Falsified Sandy engineering reports to be released
Allegedly doctored engineering reports that led to flood insurance claim denials after Superstorm Sandy are expected to be released by the middle of this month, according to attorneys working on the case.
“Not just reports, but also draft estimates of damage,” Chip Merlin, an attorney who specializes in post-hurricane insurance claims, clarified to the Asbury Park Press. “I anticipate that the estimates of damage were lowered by the insurance companies or their vendors in many instances.”
The release comes after a Dec. 23 letter from the US Department of Justice to the US District Court of New Jersey, which said FEMA had asked engineering firms contracted with the National Flood Insurance Program to provide it with any draft engineering reports connected to more than 1,500 civil court cases that accuse engineering firms and insurance companies of racketeering.
Plaintiffs in the cases argue engineering reports were falsified to eliminate flooding as the cause of damage to residential and business properties following Superstorm Sandy. Doing so prevented claims payout to home and business owners, and allowed insurance companies to benefit by driving up claims handling expenses.

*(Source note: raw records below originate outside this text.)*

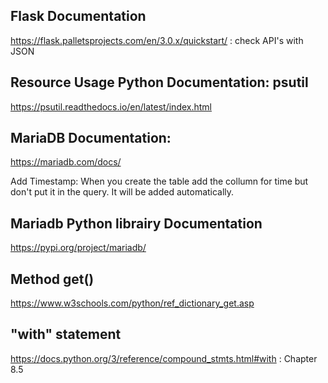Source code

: ## Flask Documentation 
https://flask.palletsprojects.com/en/3.0.x/quickstart/ : check API's with JSON 

## Resource Usage Python Documentation: psutil
https://psutil.readthedocs.io/en/latest/index.html

## MariaDB Documentation:
https://mariadb.com/docs/

Add Timestamp: When you create the table add the collumn for time but don't put it in the query. It will be added automatically. 

## Mariadb Python librairy Documentation
https://pypi.org/project/mariadb/

## Method get()
https://www.w3schools.com/python/ref_dictionary_get.asp


## "with" statement
https://docs.python.org/3/reference/compound_stmts.html#with : Chapter 8.5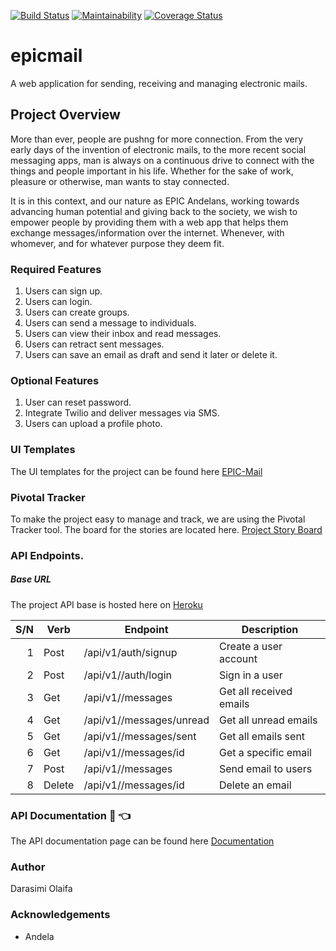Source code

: [![Build Status](https://travis-ci.org/darasimiolaifa/epicmail.svg?branch=develop)](https://travis-ci.org/darasimiolaifa/epicmail)
[![Maintainability](https://api.codeclimate.com/v1/badges/1e5e2993f2e40fe8ef4c/maintainability)](https://codeclimate.com/github/darasimiolaifa/epicmail/maintainability)
[![Coverage Status](https://coveralls.io/repos/github/darasimiolaifa/epicmail/badge.svg?branch=develop)](https://coveralls.io/github/darasimiolaifa/epicmail?branch=develop)

# epicmail
A web application for sending, receiving and managing electronic mails.

## Project Overview
More than ever, people are pushng for more connection. From the very early days of the invention of electronic mails, to the more recent social messaging apps, man is always on a continuous drive to connect with the things and people important in his life. Whether for the sake of work, pleasure or otherwise, man wants to stay connected.

It is in this context, and our nature as EPIC Andelans, working towards advancing human potential and giving back to the society, we wish to empower people by providing them with a web app that helps them exchange messages/information over the internet. Whenever, with whomever, and for whatever purpose they deem fit.

### Required Features
1. Users can sign up.
2. Users can login.
3. Users can create groups.
4. Users can send a message to individuals.
5. Users can view their inbox and read messages.
6. Users can retract sent messages.
7. Users can save an email as draft and send it later or delete it.

### Optional Features
1. User can reset password.
2. Integrate Twilio and deliver messages via SMS.
3. Users can upload a profile photo.

### UI Templates
The UI templates for the project can be found here [EPIC-Mail](https://darasimiolaifa.github.io/epicmail/UI)


### Pivotal Tracker

To make the project easy to manage and track, we are using the Pivotal Tracker tool. The board for the stories are located here. [Project Story Board](https://www.pivotaltracker.com/n/projects/2314641)

### API Endpoints.
##### Base URL 
The project API base is hosted here on [Heroku](https://darasimi-epicmail.herokuapp.com/)

S/N | Verb   | Endpoint                 | Description             |
---:| -------|--------------------------|-------------------------|
  1 | Post   | /api/v1/auth/signup      | Create a user account   |
  2 | Post   | /api/v1//auth/login      | Sign in a user          |
  3 | Get    | /api/v1//messages        | Get all received emails |
  4 | Get    | /api/v1//messages/unread | Get all unread emails   |
  5 | Get    | /api/v1//messages/sent   | Get all emails sent     |
  6 | Get    | /api/v1//messages/id     | Get a specific email    |
  7 | Post   | /api/v1//messages        | Send email to users     |
  8 | Delete | /api/v1//messages/id     | Delete an email         |

### API Documentation :file_folder: :point_left:
The API documentation page can be found here [Documentation](https://darasimi-epicmail.herokuapp.com/api/v1/docs)


### Author
Darasimi Olaifa

### Acknowledgements
* Andela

Insurers including units of Hartford Financial Services Group, Travelers Cos., Wright National Flood Insurance Co. and Selective Insurance have been accused with participating in the scheme.
According to a Bloomberg report, insurers benefit from the National Flood Insurance Program’s reimbursement program, which incentivizes prolonged litigation “in order to charge and collect unnecessary claims handling expenses and attorneys’ fees.”
One plaintiff, Krista Sperber of Long Beach, NY, celebrated the forthcoming release of the reports.
“I’ve been beating this drum for two years ever since we got this [engineering] report, so I’m just happy to see this come out,” she told USA Today.
The release, directed by FEMA, includes all engineering reports found to have been secretly modified. The drafts will be forwarded to the US Attorney’s offices where they will be turned over to homeowners for their use in the lawsuits.
The Justice Department says it expects insurers that sell FEMA-backed flood policies to “follow their lead.”